In 1918 Palestine had a population of six hundred and sixty thousand, of which about seventy-five thousand were Christian and sixty thousand Jewish. That meant about 8% of the population were Jewish, a percentage that had been stable since 1880, albeit the actual numbers had gone up. In Europe and the USA there was a vociferous and influential lobby which was promoting the concept of Palestine being the Jewish homeland, but it was only after the First World War that the numbers in Palestine grew.
Prompted by ceaseless anti-semitism, and taking advantage of the collapse of the defeated empires of World War One, Jews from Eastern Europe emigrated to Palestine, so that by 1922 they comprised 17% of the population. This obviously created tension with the resident Arabs, and with the British who were attempting to control the immigration figures, but it was a tension that was, from the British point of view and more importantly from the Arab point of view, manageable.

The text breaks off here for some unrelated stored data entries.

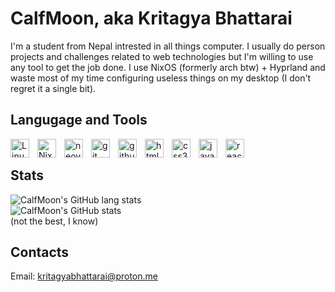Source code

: # CalfMoon, aka Kritagya Bhattarai
I'm a student from Nepal intrested in all things computer.
I usually do person projects and challenges related to web technologies but I'm willing to use any tool to get the job done.
I use NixOS (formerly arch btw) + Hyprland and waste most of my time configuring useless things on my desktop (I don't regret it a single bit).

## Langugage and Tools
<img align="left" alt="Linux" width="30px" style="padding-right:10px;" src="https://cdn.jsdelivr.net/gh/devicons/devicon/icons/linux/linux-original.svg" />
<img align="left" alt="NixOS" width="30px" style="padding-right:10px;" src="https://cdn.jsdelivr.net/gh/devicons/devicon/icons/nixos/nixos-original.svg" />
<img align="left" alt="neovim" width="30px" style="padding-right:10px;" src="https://cdn.jsdelivr.net/gh/devicons/devicon/icons/neovim/neovim-original.svg" />
<img align="left" alt="git" width="30px" style="padding-right:10px;" src="https://cdn.jsdelivr.net/gh/devicons/devicon/icons/git/git-original.svg" />
<img align="left" alt="github" width="30px" style="padding-right:10px;" src="https://cdn.jsdelivr.net/gh/devicons/devicon/icons/github/github-original.svg" />
<img align="left" alt="html5" width="30px" style="padding-right:10px;" src="https://cdn.jsdelivr.net/gh/devicons/devicon/icons/html5/html5-original.svg" />
<img align="left" alt="css3" width="30px" style="padding-right:10px;" src="https://cdn.jsdelivr.net/gh/devicons/devicon/icons/css3/css3-original.svg" />
<img align="left" alt="javascript" width="30px" style="padding-right:10px;" src="https://cdn.jsdelivr.net/gh/devicons/devicon/icons/javascript/javascript-original.svg" />
<img align="left" alt="react" width="30px" style="padding-right:10px;" src="https://cdn.jsdelivr.net/gh/devicons/devicon/icons/react/react-original.svg" />
<br />

## Stats
![CalfMoon's GitHub lang stats](https://github-readme-stats.vercel.app/api/top-langs?username=CalfMoon&show_icons=true&layout=donut&theme=catppuccin_mocha)
<br />
![CalfMoon's GitHub stats](https://github-readme-stats.vercel.app/api?username=CalfMoon&show_icons=true&theme=catppuccin_mocha)
<br />
(not the best, I know)

## Contacts
Email: kritagyabhattarai@proton.me
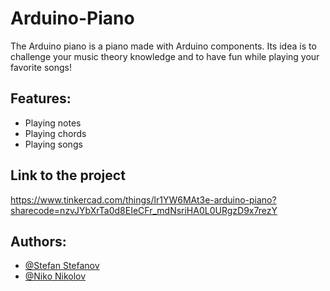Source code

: # Arduino-Piano
The Arduino piano is a piano made with Arduino components. Its idea is to challenge your music theory knowledge and to have fun while playing your favorite songs!


## Features:
- Playing notes
- Playing chords
- Playing songs


## Link to the project
https://www.tinkercad.com/things/lr1YW6MAt3e-arduino-piano?sharecode=nzvJYbXrTa0d8EIeCFr_mdNsriHA0L0URgzD9x7rezY


## Authors: 
- [@Stefan Stefanov](https://github.com/Stef40IT)
- [@Niko Nikolov](https://github.com/N1k0N1k0l0v)
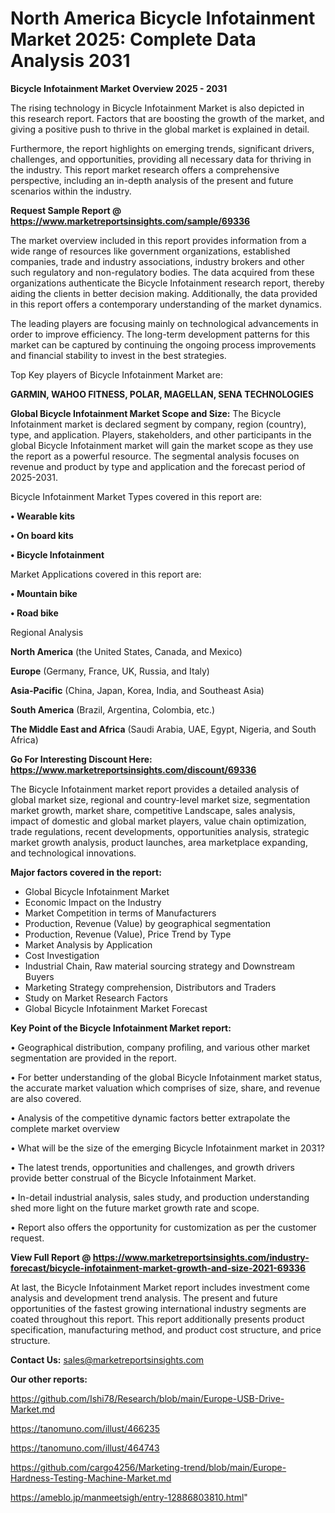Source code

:# North America Bicycle Infotainment Market 2025: Complete Data Analysis 2031

<Strong> Bicycle Infotainment Market Overview 2025 - 2031</strong>

The rising technology in Bicycle Infotainment Market is also depicted in this research report. Factors that are boosting the growth of the market, and giving a positive push to thrive in the global market is explained in detail.

Furthermore, the report highlights on emerging trends, significant drivers, challenges, and opportunities, providing all necessary data for thriving in the industry. This report market research offers a comprehensive perspective, including an in-depth analysis of the present and future scenarios within the industry.

<strong>Request Sample Report @ <a href=https://www.marketreportsinsights.com/sample/69336>https://www.marketreportsinsights.com/sample/69336</a></strong>

The market overview included in this report provides information from a wide range of resources like government organizations, established companies, trade and industry associations, industry brokers and other such regulatory and non-regulatory bodies. The data acquired from these organizations authenticate the Bicycle Infotainment research report, thereby aiding the clients in better decision making. Additionally, the data provided in this report offers a contemporary understanding of the market dynamics.

The leading players are focusing mainly on technological advancements in order to improve efficiency. The long-term development patterns for this market can be captured by continuing the ongoing process improvements and financial stability to invest in the best strategies.

Top Key players of Bicycle Infotainment Market are:

<strong>GARMIN, WAHOO FITNESS, POLAR, MAGELLAN, SENA TECHNOLOGIES</strong>

<strong><b>Global Bicycle Infotainment Market Scope and Size:</b></strong>
The Bicycle Infotainment market is declared segment by company, region (country), type, and application. Players, stakeholders, and other participants in the global Bicycle Infotainment market will gain the market scope as they use the report as a powerful resource. The segmental analysis focuses on revenue and product by type and application and the forecast period of 2025-2031.

Bicycle Infotainment Market Types covered in this report are:

<strong>• Wearable kits

• On board kits

• Bicycle Infotainment</strong>

Market Applications covered in this report are:

<strong>• Mountain bike

• Road bike</strong> 

Regional Analysis

<strong>North America</strong> (the United States, Canada, and Mexico)

<strong>Europe</strong> (Germany, France, UK, Russia, and Italy)

<strong>Asia-Pacific</strong> (China, Japan, Korea, India, and Southeast Asia)

<strong>South America</strong> (Brazil, Argentina, Colombia, etc.)

<strong>The Middle East and Africa</strong> (Saudi Arabia, UAE, Egypt, Nigeria, and South Africa)

<strong>Go For Interesting Discount Here: <a href=https://www.marketreportsinsights.com/discount/69336>https://www.marketreportsinsights.com/discount/69336</a></strong>

The Bicycle Infotainment market report provides a detailed analysis of global market size, regional and country-level market size, segmentation market growth, market share, competitive Landscape, sales analysis, impact of domestic and global market players, value chain optimization, trade regulations, recent developments, opportunities analysis, strategic market growth analysis, product launches, area marketplace expanding, and technological innovations.

<strong><b>Major factors covered in the report:</b></strong>
<ul>
  <li>Global Bicycle Infotainment Market </li>
  <li>Economic Impact on the Industry</li>
  <li>Market Competition in terms of Manufacturers</li>
  <li>Production, Revenue (Value) by geographical segmentation</li>
  <li>Production, Revenue (Value), Price Trend by Type</li>
  <li>Market Analysis by Application</li>
  <li>Cost Investigation</li>
  <li>Industrial Chain, Raw material sourcing strategy and Downstream Buyers</li>
  <li>Marketing Strategy comprehension, Distributors and Traders</li>
  <li>Study on Market Research Factors</li>
  <li>Global Bicycle Infotainment Market Forecast</li>
</ul>

<strong><b>Key Point of the Bicycle Infotainment Market report:</b></strong>

• Geographical distribution, company profiling, and various other market segmentation are provided in the report.

• For better understanding of the global Bicycle Infotainment market status, the accurate market valuation which comprises of size, share, and revenue are also covered.

• Analysis of the competitive dynamic factors better extrapolate the complete market overview

• What will be the size of the emerging Bicycle Infotainment market in 2031?

• The latest trends, opportunities and challenges, and growth drivers provide better construal of the Bicycle Infotainment Market.

• In-detail industrial analysis, sales study, and production understanding shed more light on the future market growth rate and scope.

• Report also offers the opportunity for customization as per the customer request.

<strong><b>View Full Report @ <a href=https://www.marketreportsinsights.com/industry-forecast/bicycle-infotainment-market-growth-and-size-2021-69336>https://www.marketreportsinsights.com/industry-forecast/bicycle-infotainment-market-growth-and-size-2021-69336</a></b></strong>


At last, the Bicycle Infotainment Market report includes investment come analysis and development trend analysis. The present and future opportunities of the fastest growing international industry segments are coated throughout this report. This report additionally presents product specification, manufacturing method, and product cost structure, and price structure.

<strong>Contact Us:</strong>
sales@marketreportsinsights.com

<strong>Our other reports:</strong>

<a href=https://github.com/Ishi78/Research/blob/main/Europe-USB-Drive-Market.md>https://github.com/Ishi78/Research/blob/main/Europe-USB-Drive-Market.md</a>

<a href=https://tanomuno.com/illust/466235>https://tanomuno.com/illust/466235</a>

<a href=https://tanomuno.com/illust/464743>https://tanomuno.com/illust/464743</a>

<a href=https://github.com/cargo4256/Marketing-trend/blob/main/Europe-Hardness-Testing-Machine-Market.md>https://github.com/cargo4256/Marketing-trend/blob/main/Europe-Hardness-Testing-Machine-Market.md</a>

<a href=https://ameblo.jp/manmeetsigh/entry-12886803810.html>https://ameblo.jp/manmeetsigh/entry-12886803810.html</a>"
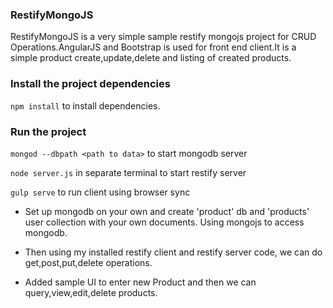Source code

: ### RestifyMongoJS
RestifyMongoJS is a very simple sample restify mongojs project for CRUD Operations.AngularJS and Bootstrap is used for front end client.It is a simple product create,update,delete and listing of created products.

### Install the project dependencies
`npm install` to install dependencies.

### Run the project
`mongod --dbpath <path to data>` to start mongodb server

`node server.js` in separate terminal to start restify server

`gulp serve` to run client using browser sync


* Set up mongodb on your own and create 'product' db and 'products' user collection with your own documents.
Using mongojs to access mongodb.

* Then using my installed restify client and restify server code, we can do get,post,put,delete operations.

* Added sample UI to enter new Product and then we can query,view,edit,delete products.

When Nazism came to the fore in Germany, however, the situation in Palestine changed dramatically. Between 1931 and 1936 the Jewish population grew by over two hundred thousand, and comprised 28% of the population. The German Jews were more urbanised, sophisticated and educated than previous waves, which meant the British administration could communicate with them more easily and identify with them more readily. An English-speaking well-qualified professional was more likely to have his argument heard than a Palestinian peasant farmer. This mattered, because the new wave of immigrants also brought with them wealth, money with which they could buy businesses and property and, very significantly, land. The new landowners still required workers to tend the land of course, and that could be done by the existing Palestinian workforce, but that did not, in many cases, happen. The Jewish community preferred to employ Jewish labour, and consequently large numbers of rural Palestinians found themselves unemployed and forced to seek work in the cities.
Marginalised and jobless, feeling like victims and outcasts in their own land, Palestinian resentment festered and grew. Initially there was a General Strike, lasting from April to October 1936, amongst the Palestinian population, but as so often a peaceful protest degenerated into violence. Jews attacked Palestinians and Palestinians attacked Jews and eventually people were killed. As is usually the case the killings became tit for tat, and the authorities were forced to become involved.
As the strikers were effecting British businesses as well as Jewish ones, it is not surprising that over time there appeared to be more clamping down on Palestinians rather than Jews, and so the British authorities became regarded, in Palestinian minds, as being pro-Jewish. The British would say they were just defending law and order, which was probably true, and that they were even-handed, which, as they came under criticism from within the Jewish community for being too soft on the protesters, may also have been true. The Palestinians did not see it that way, however, and the strike morphed into armed resistance, targeting Jews, but also targeting the British police and military.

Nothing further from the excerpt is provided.